The problem of credit assignment is a long-lasting issue in reinforcement learning. In short, it’s about which action is actually “caused” the reward in the future. Here I am looking at two papers that address this problem.

- Synthetic Returns for Long-Term Credit Assignment
- Counterfactual Credit Assignment

1-step TD error approach to learning suffers with delayed rewards with long periods or when between the action and reward there are uncontrollable events that contribute.

Their proposed method (optimizing synthetic returns, explanation will come later) combined with the IMPALA agent is able to solve the skiing game in Atari, which is difficult because of the delayed reward, 25 times faster than the state of the art of the time.

**State-associative learning.** The goal is to learn associations between pairs of states such that the state that was visitied prior to the other one is predictive of the reward and the future state (I think a better word here would be future timestep). This enables the algorithm to construct a synthetic return that connects the reward to the previous state by skipping timesteps.

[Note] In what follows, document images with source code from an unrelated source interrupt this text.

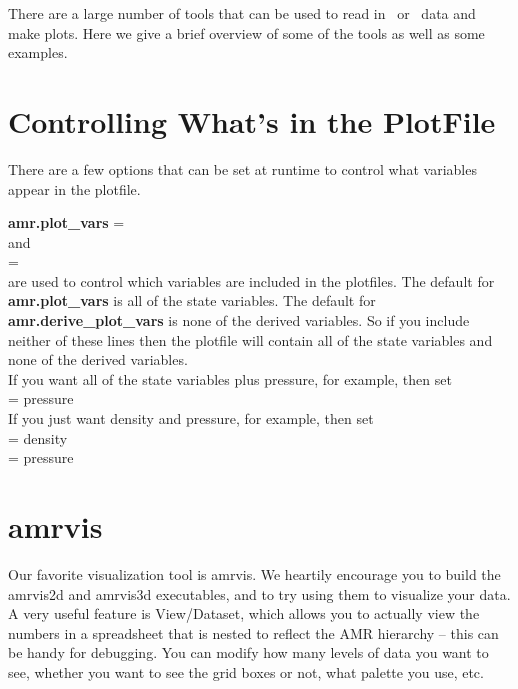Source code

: There are a large number of tools that can be used to read in \iamr\
or \amrex\ data and make plots.  Here we give a brief overview of some
of the tools as well as some examples.

\section{Controlling What's in the PlotFile}

There are a few options that can be set at runtime to control what
variables appear in the plotfile.

{\bf amr.plot\_vars} = \\

\noindent and  \\

 = \\

\noindent are used to control which variables are included in the plotfiles.  The default for {\bf amr.plot\_vars}
is all of the state variables.  The default for {\bf amr.derive\_plot\_vars} is none of
the derived variables.  So if you include neither of these lines then the plotfile
will contain all of the state variables and none of the derived variables. \\

\noindent If you want all of the state variables plus pressure, for example, then set \\

 = pressure \\

\noindent If you just want density and pressure, for example, then set \\

 =  density \\

 = pressure \\



\section{amrvis}
Our favorite visualization tool is amrvis. We heartily encourage you
to build the amrvis2d and amrvis3d executables, and to try using them
to visualize your data. A very useful feature is View/Dataset, which
allows you to actually view the numbers in a spreadsheet that is nested
to reflect the AMR hierarchy -- this can be handy for
debugging. You can modify how many levels of data you want to see,
whether you want to see the grid boxes or not, what palette you use,
etc.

**Door-key example.** If you have a door that you need to open to receive reward, you first need to pick up the key. So the credit of the reward shold be assigned to the state (transition) before (pickiping up the key), otherwise with one-step TD error we are going to obtain no reward signal for the key pickup transition and the value function approximator has a hard time of figuring this out, a lot of samples are needed.

**Equation 1., the reward prediction loss.** This is a bit weird to me, since the gating function \(g(s_t)\) gates (softly) the sum over the outputs of \(c(s_k)\) for T previous states and we have the baseline subtracted. So the prediction of the reward is in fact the sum of the state predictions. What is also a bit weird is that this is the internal agent state and not the actual environment observation (since partially observable). That should mean that the state \(s_{t-1}\) of the previous states contains a summary of the history, should be predictive of the reward at \(s_t\). There is no notion of causality here, i.e. which transition actually caused the reward. In the end, the augmented reward that they use is
\(\hat{r}_t = \alpha c(s_t) + \beta r_t\)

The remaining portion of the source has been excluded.